[Start of section]

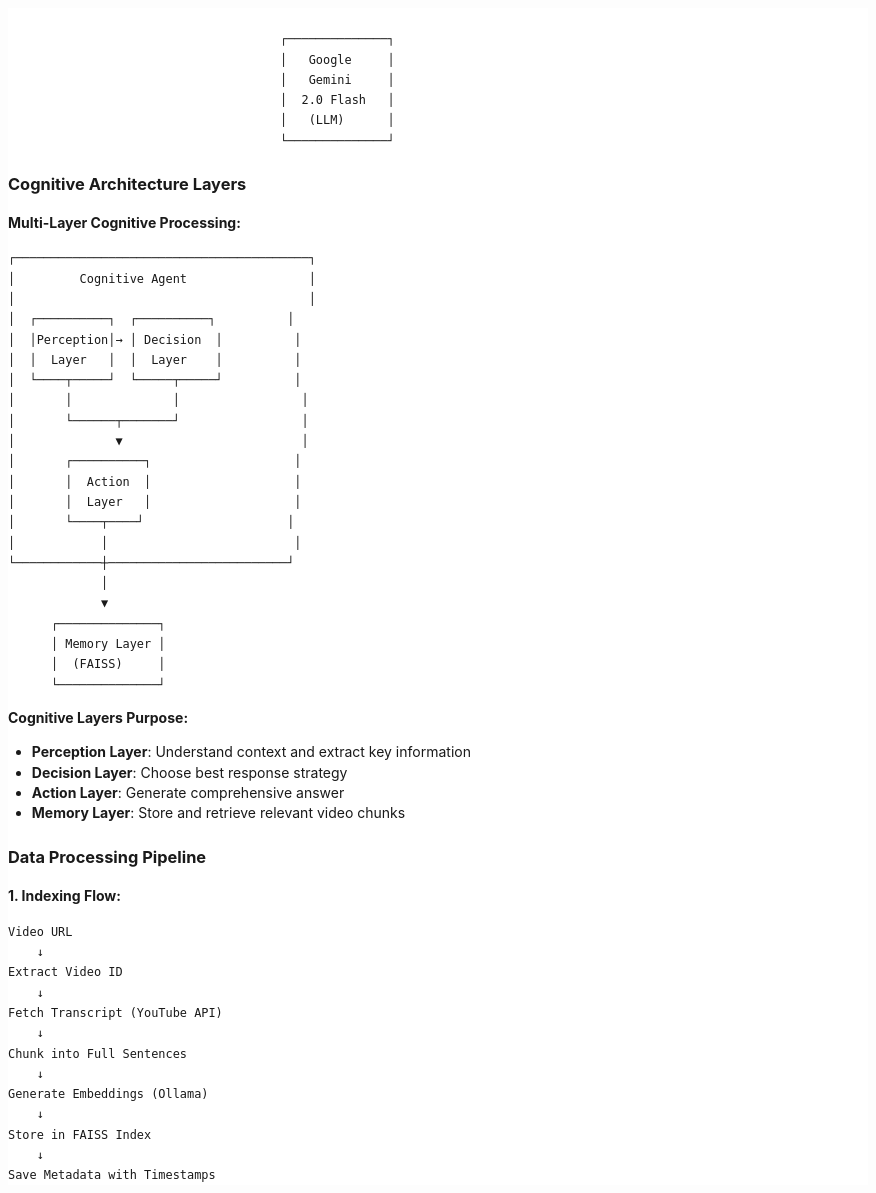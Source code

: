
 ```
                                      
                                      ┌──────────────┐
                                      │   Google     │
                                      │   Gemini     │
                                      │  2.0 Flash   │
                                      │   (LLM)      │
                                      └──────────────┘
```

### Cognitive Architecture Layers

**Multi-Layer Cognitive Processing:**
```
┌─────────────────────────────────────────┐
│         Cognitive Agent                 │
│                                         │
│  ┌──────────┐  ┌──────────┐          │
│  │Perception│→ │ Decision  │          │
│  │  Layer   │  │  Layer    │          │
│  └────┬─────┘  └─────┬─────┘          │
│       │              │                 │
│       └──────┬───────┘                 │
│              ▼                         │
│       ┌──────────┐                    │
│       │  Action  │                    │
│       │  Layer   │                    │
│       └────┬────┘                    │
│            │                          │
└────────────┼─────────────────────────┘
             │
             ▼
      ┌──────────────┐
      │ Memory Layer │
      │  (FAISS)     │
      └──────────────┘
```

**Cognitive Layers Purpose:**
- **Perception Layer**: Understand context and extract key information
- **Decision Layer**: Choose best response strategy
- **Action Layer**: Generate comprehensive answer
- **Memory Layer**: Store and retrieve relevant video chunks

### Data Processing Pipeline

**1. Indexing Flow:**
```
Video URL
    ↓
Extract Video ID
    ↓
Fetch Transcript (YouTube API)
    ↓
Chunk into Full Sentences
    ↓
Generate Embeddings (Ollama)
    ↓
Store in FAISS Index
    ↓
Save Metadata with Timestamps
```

[End of section]
[Start of section]

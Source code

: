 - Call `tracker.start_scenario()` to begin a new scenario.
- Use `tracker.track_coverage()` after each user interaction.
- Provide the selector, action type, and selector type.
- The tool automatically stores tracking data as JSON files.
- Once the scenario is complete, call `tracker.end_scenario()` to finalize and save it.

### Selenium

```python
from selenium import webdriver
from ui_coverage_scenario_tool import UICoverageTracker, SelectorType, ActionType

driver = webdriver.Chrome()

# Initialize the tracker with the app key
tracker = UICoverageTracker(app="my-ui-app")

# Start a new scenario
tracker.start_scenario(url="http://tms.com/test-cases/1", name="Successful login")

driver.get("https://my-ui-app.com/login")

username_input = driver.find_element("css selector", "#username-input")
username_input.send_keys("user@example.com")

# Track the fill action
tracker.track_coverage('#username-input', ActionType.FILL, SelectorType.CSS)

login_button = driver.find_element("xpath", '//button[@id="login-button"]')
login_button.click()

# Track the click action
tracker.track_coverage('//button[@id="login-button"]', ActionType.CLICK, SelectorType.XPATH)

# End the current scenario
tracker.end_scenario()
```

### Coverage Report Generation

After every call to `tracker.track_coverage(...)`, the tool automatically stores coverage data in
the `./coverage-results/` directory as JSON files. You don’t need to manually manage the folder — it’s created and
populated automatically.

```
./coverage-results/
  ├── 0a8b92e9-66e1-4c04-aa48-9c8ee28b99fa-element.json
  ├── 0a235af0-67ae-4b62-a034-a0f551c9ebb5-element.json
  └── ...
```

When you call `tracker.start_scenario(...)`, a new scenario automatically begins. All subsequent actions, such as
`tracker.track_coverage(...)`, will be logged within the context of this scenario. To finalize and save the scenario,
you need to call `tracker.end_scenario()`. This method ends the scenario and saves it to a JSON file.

[End of section]

Goal of the exercise = Which of the lines above include the word "Decision"? List those lines.

Output =
│  │Perception│→ │ Decision  │          │
- **Decision Layer**: Choose best response strategy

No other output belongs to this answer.